Control Versus Capacity: The Dilemma of Marketization in Employment Services
This paper compares the marketization of these services in Denmark, Germany, and the UK. Drawing on interviews with service providers, public authorities, and front-line workers, we ask three questions. First, what does marketization mean in practice in these three countries? Second, what are its effects on services and governance arrangements? Third, how does variation in marketization and its effects map against theoretical national ‘regime types’?
We capture marketization at the level of the transaction. Moving beyond definitions that focus on privatization, we ask whether public authorities organize competition among external providers that is open, frequent, and/or price-based. We observe transactions ranging from those with little or no price-based competition (cost reimbursement and grants) to those that are highly competitive (competitive tendering and vouchers). In between is restricted procurement – such as ‘framework’ contracting in the UK and Denmark and ‘hand-picked’ procurement in Germany – in which market mechanisms are consciously limited.
Moving beyond the efficiency arguments commonly used to justify marketization, we highlight unintended consequences and argue that marketization creates a dilemma for public authorities. On the one hand, if they assert strict control over the quality and price of services, they create disincentives and squeeze resources, which corrodes complex, personalized, and innovative services delivered by qualified personnel. On the other hand, if they relinquish control, they face a legitimacy problem, since public policy goals may be subordinated to organizational dynamics via the profit motive or the ethos of social workers. This dilemma is not solved through increased openness and transparency or improved incentives (which also create transaction costs) or customer choice (which is also beset by information asymmetries and runs counter to policy principles of compulsion). In some cases they resolve it by bringing externalized services into the public sector.
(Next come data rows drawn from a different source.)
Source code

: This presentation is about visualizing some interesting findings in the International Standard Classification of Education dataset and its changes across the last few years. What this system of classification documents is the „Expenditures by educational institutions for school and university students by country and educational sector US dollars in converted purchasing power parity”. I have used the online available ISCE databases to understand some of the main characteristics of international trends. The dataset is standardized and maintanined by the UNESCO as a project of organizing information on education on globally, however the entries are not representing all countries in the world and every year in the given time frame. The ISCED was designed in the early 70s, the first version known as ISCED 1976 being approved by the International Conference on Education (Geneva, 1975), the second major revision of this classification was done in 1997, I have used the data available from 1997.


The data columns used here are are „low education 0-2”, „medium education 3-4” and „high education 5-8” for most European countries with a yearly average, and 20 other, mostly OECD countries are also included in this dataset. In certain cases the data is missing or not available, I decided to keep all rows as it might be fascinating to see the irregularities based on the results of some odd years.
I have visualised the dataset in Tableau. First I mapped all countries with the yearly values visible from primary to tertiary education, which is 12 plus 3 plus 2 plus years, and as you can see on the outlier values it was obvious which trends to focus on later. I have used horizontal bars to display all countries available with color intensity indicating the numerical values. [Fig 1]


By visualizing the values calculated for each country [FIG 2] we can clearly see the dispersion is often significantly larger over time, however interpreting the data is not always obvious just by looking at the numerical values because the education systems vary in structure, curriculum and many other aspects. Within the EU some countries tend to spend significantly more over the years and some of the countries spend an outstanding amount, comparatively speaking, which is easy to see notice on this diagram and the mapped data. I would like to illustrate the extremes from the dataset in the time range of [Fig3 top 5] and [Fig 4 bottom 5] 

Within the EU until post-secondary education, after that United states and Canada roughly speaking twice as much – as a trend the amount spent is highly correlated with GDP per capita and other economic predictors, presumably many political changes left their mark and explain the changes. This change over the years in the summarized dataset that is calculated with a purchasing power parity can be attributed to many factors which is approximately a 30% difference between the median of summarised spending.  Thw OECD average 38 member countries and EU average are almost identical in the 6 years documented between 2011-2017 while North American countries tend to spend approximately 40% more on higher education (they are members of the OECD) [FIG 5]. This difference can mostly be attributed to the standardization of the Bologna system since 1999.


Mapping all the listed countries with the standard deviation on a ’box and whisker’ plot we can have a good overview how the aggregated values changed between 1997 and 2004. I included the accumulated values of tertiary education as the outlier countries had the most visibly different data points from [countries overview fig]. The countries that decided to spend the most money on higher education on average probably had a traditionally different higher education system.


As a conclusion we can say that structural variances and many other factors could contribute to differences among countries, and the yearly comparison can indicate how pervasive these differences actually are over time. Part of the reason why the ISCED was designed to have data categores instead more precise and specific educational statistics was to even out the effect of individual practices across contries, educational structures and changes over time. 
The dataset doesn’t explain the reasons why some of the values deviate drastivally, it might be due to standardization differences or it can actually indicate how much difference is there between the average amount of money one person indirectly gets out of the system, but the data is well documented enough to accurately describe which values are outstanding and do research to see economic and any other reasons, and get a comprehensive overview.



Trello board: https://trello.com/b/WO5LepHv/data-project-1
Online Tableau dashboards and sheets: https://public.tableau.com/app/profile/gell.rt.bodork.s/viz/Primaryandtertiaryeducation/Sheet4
We conclude that these choices are shaped more by the structures of states than by the principles of welfare regimes. In Britain governments have created a concentrated, uncompetitive market, dominated by multinational firms, to create innovative services and to shift the risk of failure onto the private sector. German employment services are decentralized and therefore diverse; transactions range from highly competitive tendering and voucher arrangements to uncompetitive cost-recovery arrangements, with each market favoring different providers. Denmark’s market is volatile and sensitive to political shifts, currently managed by municipalities and dominated by for-profit providers.